Hunt through the entries for the word "reserve" and copy each line in which it appears.

•••••

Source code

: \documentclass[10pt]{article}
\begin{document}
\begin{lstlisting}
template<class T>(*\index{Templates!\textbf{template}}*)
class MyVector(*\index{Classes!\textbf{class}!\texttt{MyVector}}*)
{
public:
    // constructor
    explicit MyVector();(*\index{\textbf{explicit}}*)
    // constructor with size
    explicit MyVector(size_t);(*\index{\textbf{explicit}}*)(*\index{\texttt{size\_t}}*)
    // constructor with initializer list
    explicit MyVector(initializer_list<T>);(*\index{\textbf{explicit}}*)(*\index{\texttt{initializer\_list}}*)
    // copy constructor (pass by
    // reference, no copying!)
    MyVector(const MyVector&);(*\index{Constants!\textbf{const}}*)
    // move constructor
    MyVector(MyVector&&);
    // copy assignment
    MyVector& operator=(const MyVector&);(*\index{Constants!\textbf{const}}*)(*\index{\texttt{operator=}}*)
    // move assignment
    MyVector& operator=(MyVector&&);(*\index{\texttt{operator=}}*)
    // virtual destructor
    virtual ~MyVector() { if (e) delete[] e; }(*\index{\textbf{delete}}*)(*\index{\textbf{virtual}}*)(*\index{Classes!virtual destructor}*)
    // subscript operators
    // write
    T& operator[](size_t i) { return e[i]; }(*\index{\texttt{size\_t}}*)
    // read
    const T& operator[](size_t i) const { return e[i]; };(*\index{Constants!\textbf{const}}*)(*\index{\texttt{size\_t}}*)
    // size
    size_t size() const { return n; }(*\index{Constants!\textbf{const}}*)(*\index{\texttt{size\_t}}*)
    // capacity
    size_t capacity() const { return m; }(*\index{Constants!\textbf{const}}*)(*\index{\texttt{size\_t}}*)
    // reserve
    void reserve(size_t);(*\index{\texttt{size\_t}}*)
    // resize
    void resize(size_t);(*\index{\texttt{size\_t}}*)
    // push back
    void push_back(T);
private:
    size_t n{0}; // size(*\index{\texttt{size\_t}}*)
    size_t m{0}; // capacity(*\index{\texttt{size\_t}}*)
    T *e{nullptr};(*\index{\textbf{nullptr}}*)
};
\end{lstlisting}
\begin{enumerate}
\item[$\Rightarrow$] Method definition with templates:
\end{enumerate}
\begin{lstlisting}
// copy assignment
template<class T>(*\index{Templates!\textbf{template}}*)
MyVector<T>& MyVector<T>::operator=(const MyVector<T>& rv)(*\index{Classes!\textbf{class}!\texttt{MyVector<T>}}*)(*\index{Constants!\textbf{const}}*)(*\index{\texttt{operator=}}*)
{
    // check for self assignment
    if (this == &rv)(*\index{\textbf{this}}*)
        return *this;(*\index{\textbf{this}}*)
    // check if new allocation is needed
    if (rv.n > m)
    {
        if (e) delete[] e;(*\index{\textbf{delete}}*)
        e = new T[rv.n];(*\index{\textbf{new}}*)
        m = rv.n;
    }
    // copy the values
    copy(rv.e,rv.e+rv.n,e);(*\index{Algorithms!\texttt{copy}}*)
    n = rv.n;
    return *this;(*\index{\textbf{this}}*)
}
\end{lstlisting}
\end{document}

•••••

## WRITTEN SOLUTION
    // reserve
    void reserve(size_t);(*\index{\texttt{size\_t}}*)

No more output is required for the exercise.